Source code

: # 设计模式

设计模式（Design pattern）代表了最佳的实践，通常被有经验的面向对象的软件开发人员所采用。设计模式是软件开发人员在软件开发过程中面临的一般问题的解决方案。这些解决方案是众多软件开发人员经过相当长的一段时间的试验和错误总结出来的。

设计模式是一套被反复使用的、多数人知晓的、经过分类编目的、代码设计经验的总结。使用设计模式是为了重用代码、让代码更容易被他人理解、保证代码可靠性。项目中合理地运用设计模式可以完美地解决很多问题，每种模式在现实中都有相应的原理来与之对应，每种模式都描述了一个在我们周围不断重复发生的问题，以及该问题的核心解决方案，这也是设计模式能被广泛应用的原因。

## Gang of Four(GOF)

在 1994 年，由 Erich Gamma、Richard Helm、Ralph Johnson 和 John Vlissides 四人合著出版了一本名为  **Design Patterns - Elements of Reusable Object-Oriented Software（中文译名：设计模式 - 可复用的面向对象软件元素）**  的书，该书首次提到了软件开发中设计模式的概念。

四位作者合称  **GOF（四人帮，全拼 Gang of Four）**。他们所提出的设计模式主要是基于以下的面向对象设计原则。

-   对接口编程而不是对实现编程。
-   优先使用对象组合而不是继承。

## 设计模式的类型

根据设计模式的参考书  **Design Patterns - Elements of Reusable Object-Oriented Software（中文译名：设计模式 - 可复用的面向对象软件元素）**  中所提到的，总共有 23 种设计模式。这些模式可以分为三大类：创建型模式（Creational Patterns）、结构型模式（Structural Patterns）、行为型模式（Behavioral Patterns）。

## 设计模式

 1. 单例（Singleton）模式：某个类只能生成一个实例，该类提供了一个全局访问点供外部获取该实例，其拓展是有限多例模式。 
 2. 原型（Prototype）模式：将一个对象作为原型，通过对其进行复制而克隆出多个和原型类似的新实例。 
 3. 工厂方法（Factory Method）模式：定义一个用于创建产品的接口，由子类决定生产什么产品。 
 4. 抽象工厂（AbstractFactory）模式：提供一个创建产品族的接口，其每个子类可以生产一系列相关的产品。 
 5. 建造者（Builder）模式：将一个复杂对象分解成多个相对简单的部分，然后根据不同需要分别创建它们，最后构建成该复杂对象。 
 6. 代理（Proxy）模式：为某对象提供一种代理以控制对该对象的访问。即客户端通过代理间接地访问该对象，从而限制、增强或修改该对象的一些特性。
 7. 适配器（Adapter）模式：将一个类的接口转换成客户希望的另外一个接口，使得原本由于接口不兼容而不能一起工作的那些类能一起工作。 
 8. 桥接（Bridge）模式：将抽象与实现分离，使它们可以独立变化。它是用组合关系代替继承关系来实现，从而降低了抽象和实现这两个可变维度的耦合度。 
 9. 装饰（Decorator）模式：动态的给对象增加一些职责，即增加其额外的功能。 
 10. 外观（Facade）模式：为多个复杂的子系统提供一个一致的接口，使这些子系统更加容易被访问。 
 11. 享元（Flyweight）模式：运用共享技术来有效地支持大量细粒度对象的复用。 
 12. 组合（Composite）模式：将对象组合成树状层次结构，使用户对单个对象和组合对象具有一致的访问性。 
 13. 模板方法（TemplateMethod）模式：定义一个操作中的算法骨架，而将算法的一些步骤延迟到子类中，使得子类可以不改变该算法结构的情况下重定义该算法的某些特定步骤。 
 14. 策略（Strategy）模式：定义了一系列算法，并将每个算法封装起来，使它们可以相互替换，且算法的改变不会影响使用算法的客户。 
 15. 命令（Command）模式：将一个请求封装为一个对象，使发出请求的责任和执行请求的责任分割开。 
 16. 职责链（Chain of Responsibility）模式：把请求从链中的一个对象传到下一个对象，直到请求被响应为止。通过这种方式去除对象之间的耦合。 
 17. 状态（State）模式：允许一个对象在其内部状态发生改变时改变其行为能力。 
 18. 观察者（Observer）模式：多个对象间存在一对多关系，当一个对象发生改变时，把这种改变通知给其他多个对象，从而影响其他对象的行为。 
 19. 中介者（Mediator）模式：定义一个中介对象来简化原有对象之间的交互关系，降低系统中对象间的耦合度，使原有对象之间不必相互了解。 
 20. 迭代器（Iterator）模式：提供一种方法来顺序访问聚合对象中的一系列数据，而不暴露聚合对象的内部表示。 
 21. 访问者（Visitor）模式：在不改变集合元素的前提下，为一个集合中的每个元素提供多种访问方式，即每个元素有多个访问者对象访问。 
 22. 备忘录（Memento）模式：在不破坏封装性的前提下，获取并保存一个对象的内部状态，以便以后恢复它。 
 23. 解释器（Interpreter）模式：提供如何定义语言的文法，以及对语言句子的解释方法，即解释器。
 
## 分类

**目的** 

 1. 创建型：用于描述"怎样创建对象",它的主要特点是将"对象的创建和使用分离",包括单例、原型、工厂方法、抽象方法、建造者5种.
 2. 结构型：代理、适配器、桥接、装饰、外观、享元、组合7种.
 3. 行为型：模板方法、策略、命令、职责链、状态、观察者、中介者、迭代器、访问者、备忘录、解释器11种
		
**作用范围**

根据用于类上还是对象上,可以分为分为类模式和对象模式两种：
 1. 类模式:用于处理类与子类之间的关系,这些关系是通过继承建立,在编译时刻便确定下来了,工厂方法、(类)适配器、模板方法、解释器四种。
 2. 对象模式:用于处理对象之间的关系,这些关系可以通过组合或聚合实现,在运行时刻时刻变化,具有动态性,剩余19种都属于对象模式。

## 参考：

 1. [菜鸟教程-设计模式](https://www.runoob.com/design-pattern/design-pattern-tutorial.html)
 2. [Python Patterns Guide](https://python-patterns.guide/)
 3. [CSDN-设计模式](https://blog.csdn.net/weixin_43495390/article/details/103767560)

> **TASK ITEM**:
Quote the records above from their first line through the line containing "4. 抽象工厂（Abstra", both ends included.

> **REPLY TO THE TASK**:
Source code

: # 设计模式

设计模式（Design pattern）代表了最佳的实践，通常被有经验的面向对象的软件开发人员所采用。设计模式是软件开发人员在软件开发过程中面临的一般问题的解决方案。这些解决方案是众多软件开发人员经过相当长的一段时间的试验和错误总结出来的。

设计模式是一套被反复使用的、多数人知晓的、经过分类编目的、代码设计经验的总结。使用设计模式是为了重用代码、让代码更容易被他人理解、保证代码可靠性。项目中合理地运用设计模式可以完美地解决很多问题，每种模式在现实中都有相应的原理来与之对应，每种模式都描述了一个在我们周围不断重复发生的问题，以及该问题的核心解决方案，这也是设计模式能被广泛应用的原因。

## Gang of Four(GOF)

在 1994 年，由 Erich Gamma、Richard Helm、Ralph Johnson 和 John Vlissides 四人合著出版了一本名为  **Design Patterns - Elements of Reusable Object-Oriented Software（中文译名：设计模式 - 可复用的面向对象软件元素）**  的书，该书首次提到了软件开发中设计模式的概念。

四位作者合称  **GOF（四人帮，全拼 Gang of Four）**。他们所提出的设计模式主要是基于以下的面向对象设计原则。

-   对接口编程而不是对实现编程。
-   优先使用对象组合而不是继承。

## 设计模式的类型

根据设计模式的参考书  **Design Patterns - Elements of Reusable Object-Oriented Software（中文译名：设计模式 - 可复用的面向对象软件元素）**  中所提到的，总共有 23 种设计模式。这些模式可以分为三大类：创建型模式（Creational Patterns）、结构型模式（Structural Patterns）、行为型模式（Behavioral Patterns）。

## 设计模式

 1. 单例（Singleton）模式：某个类只能生成一个实例，该类提供了一个全局访问点供外部获取该实例，其拓展是有限多例模式。 
 2. 原型（Prototype）模式：将一个对象作为原型，通过对其进行复制而克隆出多个和原型类似的新实例。 
 3. 工厂方法（Factory Method）模式：定义一个用于创建产品的接口，由子类决定生产什么产品。 
 4. 抽象工厂（AbstractFactory）模式：提供一个创建产品族的接口，其每个子类可以生产一系列相关的产品。 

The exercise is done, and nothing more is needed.